ソ連はなぜ崩壊したのか? 中央独裁から地方独裁へ

ソ連はなぜ崩壊したのか? 


経済停滞で崩壊するのであれば、ジンバブエキューバ北朝鮮などはとっくに崩壊しています。
さらに、その後の体制や経済状態を見ますと、ソ連末期よりも悪い経済状況、共産党独裁→個人独裁になっている点からみて、民主主義や経済で説明するのは無理があります。


崩壊する力、遠心力と崩壊しないようにする力、求心力で考えてみます。


・遠心力
 多民族国家

・求心力
 共産主義イデオロギー共産党による恐怖


多民族国家
 ソ連は、多民族国家です。
 しかも、連邦共和国ではなく、共和国連邦という民族国家のあつまりです。
(おもしろいことにウクライナ共和国は国連に加盟していた)
 ロシアはロシア民族中心、カザフスタンはカザフ民族中心、ウクライナウクライナ民族中心です。

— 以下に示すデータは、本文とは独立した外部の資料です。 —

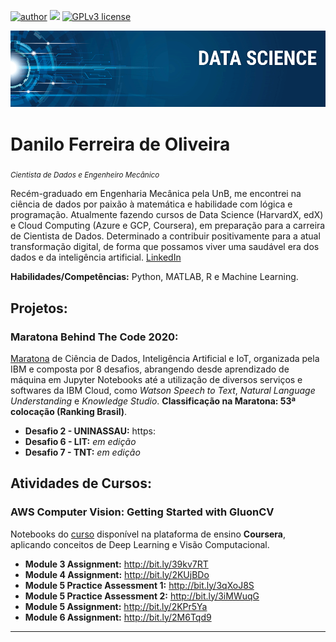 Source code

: [![author](https://img.shields.io/badge/author-dfedeoli-red.svg)](https://www.linkedin.com/in/danilo-ferreira-de-oliveira) [![](https://img.shields.io/badge/python-3.7+-blue.svg)](https://www.python.org/downloads/release/python-365/) [![GPLv3 license](https://img.shields.io/badge/License-GPLv3-blue.svg)](http://perso.crans.org/besson/LICENSE.html)

<p align="center">
  <img src="banner.png" >
</p>

# Danilo Ferreira de Oliveira
<sub>*Cientista de Dados e Engenheiro Mecânico*</sub>

Recém-graduado em Engenharia Mecânica pela UnB, me encontrei na ciência de dados por paixão à matemática e habilidade com lógica
e programação. Atualmente fazendo cursos de Data Science (HarvardX, edX) e Cloud Computing (Azure e GCP, Coursera), em
preparação para a carreira de Cientista de Dados. Determinado a contribuir positivamente para a atual transformação digital, de forma
que possamos viver uma saudável era dos dados e da inteligência artificial. [LinkedIn](https://www.linkedin.com/in/danilo-ferreira-de-oliveira)

**Habilidades/Competências:** Python, MATLAB, R e Machine Learning.


## Projetos:

### Maratona Behind The Code 2020:

[Maratona](https://maratona.dev/pt) de Ciência de Dados, Inteligência Artificial e IoT, organizada pela IBM e composta por 8 desafios, abrangendo desde aprendizado de máquina em Jupyter Notebooks até a utilização de diversos serviços e softwares da IBM Cloud, como *Watson Speech to Text*, *Natural Language Understanding* e *Knowledge Studio*. **Classificação na Maratona: 53ª colocação (Ranking Brasil)**. 

* **Desafio 2 - UNINASSAU:** https:
* **Desafio 6 - LIT:** *em edição*
* **Desafio 7 - TNT:** *em edição*

## Atividades de Cursos:

### AWS Computer Vision: Getting Started with GluonCV

Notebooks do [curso](https://www.coursera.org/learn/aws-computer-vision-gluoncv) disponível na plataforma de ensino **Coursera**, aplicando conceitos de Deep Learning e Visão Computacional.

* **Module 3 Assignment:** http://bit.ly/39kv7RT
* **Module 4 Assignment:** http://bit.ly/2KUjBDo
* **Module 5 Practice Assessment 1:** http://bit.ly/3qXoJ8S
* **Module 5 Practice Assessment 2:** http://bit.ly/3iMWuqG
* **Module 5 Assignment:** http://bit.ly/2KPr5Ya
* **Module 6 Assignment:** http://bit.ly/2M6Tqd9

---





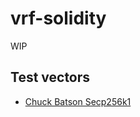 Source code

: # vrf-solidity

WIP

## Test vectors

- [Chuck Batson Secp256k1](https://chuckbatson.wordpress.com/2014/11/26/secp256k1-test-vectors/)
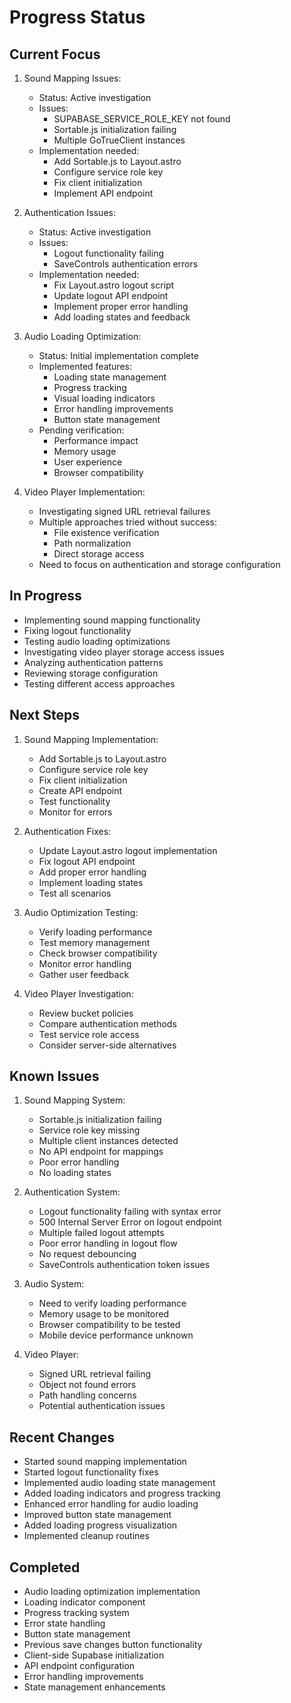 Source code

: # Progress Status

## Current Focus
1. Sound Mapping Issues:
   - Status: Active investigation
   - Issues:
     * SUPABASE_SERVICE_ROLE_KEY not found
     * Sortable.js initialization failing
     * Multiple GoTrueClient instances
   - Implementation needed:
     * Add Sortable.js to Layout.astro
     * Configure service role key
     * Fix client initialization
     * Implement API endpoint

2. Authentication Issues:
   - Status: Active investigation
   - Issues:
     * Logout functionality failing
     * SaveControls authentication errors
   - Implementation needed:
     * Fix Layout.astro logout script
     * Update logout API endpoint
     * Implement proper error handling
     * Add loading states and feedback

3. Audio Loading Optimization:
   - Status: Initial implementation complete
   - Implemented features:
     * Loading state management
     * Progress tracking
     * Visual loading indicators
     * Error handling improvements
     * Button state management
   - Pending verification:
     * Performance impact
     * Memory usage
     * User experience
     * Browser compatibility

4. Video Player Implementation:
   - Investigating signed URL retrieval failures
   - Multiple approaches tried without success:
     * File existence verification
     * Path normalization
     * Direct storage access
   - Need to focus on authentication and storage configuration

## In Progress
- Implementing sound mapping functionality
- Fixing logout functionality
- Testing audio loading optimizations
- Investigating video player storage access issues
- Analyzing authentication patterns
- Reviewing storage configuration
- Testing different access approaches

## Next Steps
1. Sound Mapping Implementation:
   - Add Sortable.js to Layout.astro
   - Configure service role key
   - Fix client initialization
   - Create API endpoint
   - Test functionality
   - Monitor for errors

2. Authentication Fixes:
   - Update Layout.astro logout implementation
   - Fix logout API endpoint
   - Add proper error handling
   - Implement loading states
   - Test all scenarios

3. Audio Optimization Testing:
   - Verify loading performance
   - Test memory management
   - Check browser compatibility
   - Monitor error handling
   - Gather user feedback

4. Video Player Investigation:
   - Review bucket policies
   - Compare authentication methods
   - Test service role access
   - Consider server-side alternatives

## Known Issues
1. Sound Mapping System:
   - Sortable.js initialization failing
   - Service role key missing
   - Multiple client instances detected
   - No API endpoint for mappings
   - Poor error handling
   - No loading states

2. Authentication System:
   - Logout functionality failing with syntax error
   - 500 Internal Server Error on logout endpoint
   - Multiple failed logout attempts
   - Poor error handling in logout flow
   - No request debouncing
   - SaveControls authentication token issues

3. Audio System:
   - Need to verify loading performance
   - Memory usage to be monitored
   - Browser compatibility to be tested
   - Mobile device performance unknown

4. Video Player:
   - Signed URL retrieval failing
   - Object not found errors
   - Path handling concerns
   - Potential authentication issues

## Recent Changes
- Started sound mapping implementation
- Started logout functionality fixes
- Implemented audio loading state management
- Added loading indicators and progress tracking
- Enhanced error handling for audio loading
- Improved button state management
- Added loading progress visualization
- Implemented cleanup routines

## Completed
- Audio loading optimization implementation
- Loading indicator component
- Progress tracking system
- Error state handling
- Button state management
- Previous save changes button functionality
- Client-side Supabase initialization
- API endpoint configuration
- Error handling improvements
- State management enhancements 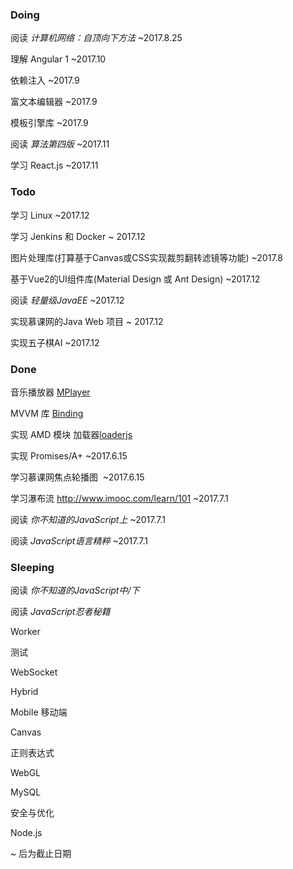 
### Doing 

阅读 *计算机网络：自顶向下方法* ~2017.8.25  

理解 Angular 1 ~2017.10

依赖注入 ~2017.9  

富文本编辑器 ~2017.9  

模板引擎库 ~2017.9 

阅读 *算法第四版* ~2017.11  

学习 React.js ~2017.11 

### Todo 

学习 Linux ~2017.12

学习 Jenkins 和 Docker ~ 2017.12

图片处理库(打算基于Canvas或CSS实现裁剪翻转滤镜等功能) ~2017.8  

基于Vue2的UI组件库(Material Design 或 Ant Design) ~2017.12  

阅读 *轻量级JavaEE* ~2017.12  

实现慕课网的Java Web 项目 ~ 2017.12

实现五子棋AI ~2017.12  

### Done

音乐播放器 [MPlayer]()   

MVVM 库 [Binding]()  

实现 AMD 模块 加载器[loaderjs]()  

实现 Promises/A+ ~2017.6.15  

学习慕课网焦点轮播图  ~2017.6.15 

学习瀑布流 http://www.imooc.com/learn/101 ~2017.7.1

阅读 *你不知道的JavaScript上* ~2017.7.1  

阅读 *JavaScript语言精粹* ~2017.7.1  

### Sleeping 

阅读 *你不知道的JavaScript中/下*  

阅读 *JavaScript忍者秘籍*  

Worker

测试

WebSocket   

Hybrid  

Mobile 移动端  

Canvas  

正则表达式  

WebGL  

MySQL  

安全与优化  

Node.js  

~ 后为截止日期





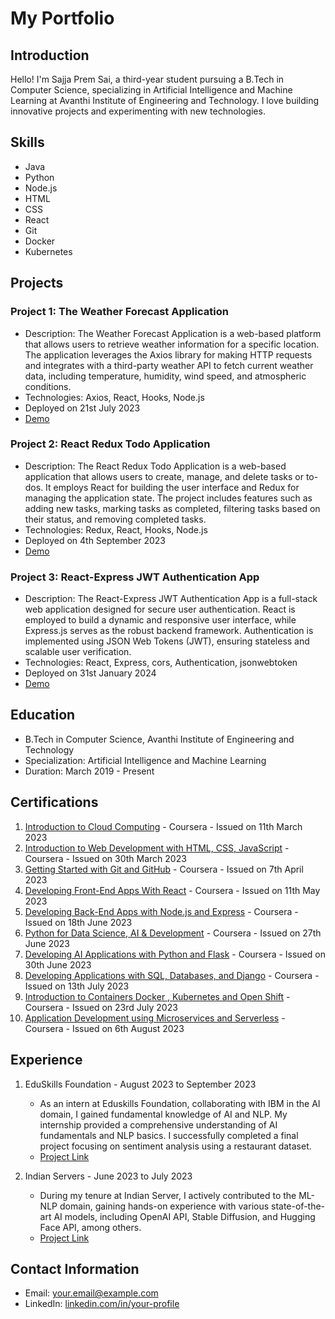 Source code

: # My Portfolio

## Introduction
Hello! I'm Sajja Prem Sai, a third-year student pursuing a B.Tech in Computer Science, specializing in Artificial Intelligence and Machine Learning at Avanthi Institute of Engineering and Technology. I love building innovative projects and experimenting with new technologies.

## Skills
- Java
- Python
- Node.js
- HTML
- CSS
- React
- Git
- Docker
- Kubernetes

## Projects
### Project 1: The Weather Forecast Application
- Description: The Weather Forecast Application is a web-based platform that allows users to retrieve weather information for a specific location. The application leverages the Axios library for making HTTP requests and integrates with a third-party weather API to fetch current weather data, including temperature, humidity, wind speed, and atmospheric conditions.
- Technologies: Axios, React, Hooks, Node.js
- Deployed on 21st July 2023
- [Demo](https://weather-8938.web.app/)

### Project 2: React Redux Todo Application
- Description: The React Redux Todo Application is a web-based application that allows users to create, manage, and delete tasks or to-dos. It employs React for building the user interface and Redux for managing the application state. The project includes features such as adding new tasks, marking tasks as completed, filtering tasks based on their status, and removing completed tasks.
- Technologies: Redux, React, Hooks, Node.js
- Deployed on 4th September 2023
- [Demo](https://mytodo-8938.web.app/)

### Project 3: React-Express JWT Authentication App
- Description: The React-Express JWT Authentication App is a full-stack web application designed for secure user authentication. React is employed to build a dynamic and responsive user interface, while Express.js serves as the robust backend framework. Authentication is implemented using JSON Web Tokens (JWT), ensuring stateless and scalable user verification.
- Technologies: React, Express, cors, Authentication, jsonwebtoken
- Deployed on 31st January 2024
- [Demo](https://express-authentication-client.onrender.com)

## Education
- B.Tech in Computer Science, Avanthi Institute of Engineering and Technology
- Specialization: Artificial Intelligence and Machine Learning
- Duration: March 2019 - Present

## Certifications
1. [Introduction to Cloud Computing](https://www.coursera.org/account/accomplishments/certificate/R6PWBXM587VS) - Coursera - Issued on 11th March 2023
2. [Introduction to Web Development with HTML, CSS, JavaScript](https://www.coursera.org/account/accomplishments/certificate/PYPQBGAYVSAC) - Coursera - Issued on 30th March 2023
3. [Getting Started with Git and GitHub](https://www.coursera.org/account/accomplishments/certificate/P4728P25UB88) - Coursera - Issued on 7th April 2023
4. [Developing Front-End Apps With React](https://www.coursera.org/account/accomplishments/certificate/HS6YMZZSRBAP) - Coursera - Issued on 11th May 2023
5. [Developing Back-End Apps with Node.js and Express](https://www.coursera.org/account/accomplishments/certificate/GGHQK9U9N3GY) - Coursera - Issued on 18th June 2023
6. [Python for Data Science, AI & Development](https://www.coursera.org/account/accomplishments/certificate/ZH3G5CNW8R3B) - Coursera - Issued on 27th June 2023
7. [Developing AI Applications with Python and Flask](https://www.coursera.org/account/accomplishments/certificate/2HKPUVTV8HNQ) - Coursera - Issued on 30th June 2023
8. [Developing Applications with SQL, Databases, and Django](https://www.coursera.org/account/accomplishments/certificate/LGE29K4XJXT7) - Coursera - Issued on 13th July 2023
9. [Introduction to Containers Docker , Kubernetes and Open Shift](https://www.coursera.org/account/accomplishments/certificate/PDP43CPSWLFV) - Coursera - Issued on 23rd July 2023
10. [Application Development using Microservices and Serverless](https://www.coursera.org/account/accomplishments/certificate/DDUGMAWECZRB) - Coursera - Issued on 6th August 2023

## Experience
1. EduSkills Foundation - August 2023 to September 2023
    - As an intern at Eduskills Foundation, collaborating with IBM in the AI domain, I gained fundamental knowledge of AI and NLP. My internship provided a comprehensive understanding of AI fundamentals and NLP basics. I successfully completed a final project focusing on sentiment analysis using a restaurant dataset.
    - [Project Link](https://github.com/SajjaPremsai/Internships/tree/master/IBM-EduSkills)

2. Indian Servers - June 2023 to July 2023
    - During my tenure at Indian Server, I actively contributed to the ML-NLP domain, gaining hands-on experience with various state-of-the-art AI models, including OpenAI API, Stable Diffusion, and Hugging Face API, among others.
    - [Project Link](https://github.com/SajjaPremsai/Internships/tree/master/Indian%20Servers/Finetuning_Llama2)

## Contact Information
- Email: [your.email@example.com](mailto:your.email@example.com)
- LinkedIn: [linkedin.com/in/your-profile](https://www.linkedin.com/in/prem-sai-097a95251)
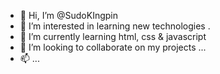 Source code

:- 👋 Hi, I’m @SudoKIngpin
- 👀 I’m interested in learning new technologies .
- 🌱 I’m currently learning html, css &  javascript
- 💞️ I’m looking to collaborate on my projects ...
- 📫  ...

<!---
SudoKIngpin/SudoKIngpin is a ✨ special ✨ repository because its `README.md` (this file) appears on your GitHub profile.
You can click the Preview link to take a look at your changes.
--->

 普通に考えますと、オーストリア帝国のように解体して、民族国家で独立していてもおかしくありません。
 バラバラになるのが普通なんです。


 それを、求心力つまり、共産主義イデオロギー共産党による恐怖で無理矢理くっつけていたわけです。


■求心力の崩壊 保守派によるクーデター
 共産主義は経済的な低迷と抑圧により魅力をなくなっていました。
 しかし、共産党による恐怖支配は十分可能でしたが・・・・
 共産党による恐怖支配を終焉させる事件がありました。


 共産党保守派によるクーデターです。
 保守派はクーデターを起こしたのですが、ついてくる人は少数でした。

 保守派を正統な権力と見る人は少なかったのです。
 結果として、これにより共産党中央が分裂してしまい、指揮命令系統がマヒしてしまいました。


 誰が正統性があるか判らないので、誰も乱暴なことはしません。
 サボタージュです。


 保守派が軍を動かし、戦車を動かそうとしても、末端の軍人は言うことを聞きません。
 処刑しろと言われても、それが正式な命令なのか、判らないのですから皆言うことを聞きません。
(正統性と命令系統がしっかりしていた人民解放軍との違いですね)

 KGBも軍もマヒするのですから、共産党による恐怖政治も機能しません。


 しかし、共産党地方支部は、まだ機能していました。
 つまり、各共和国のトップ(当然、共産党員)は正統性・権力を持っていて、指揮命令系統を維持していたのです。
 共和国のトップは、自分を中心にして指揮命令系統を整備していきます。
(というか、ソ連は西側が思う以上に分権国家で、共和国政府が事務処理など実務処理をしていた)


 その後、ソ連が共和国単位で解体、共和国のトップが独裁者になったわけです。


■まとめ
 共産党の内部分裂とクーデターにより中央の共産党の求心力がなくなり、中央共産党独裁体制から、共和国トップによる独裁体制になったから。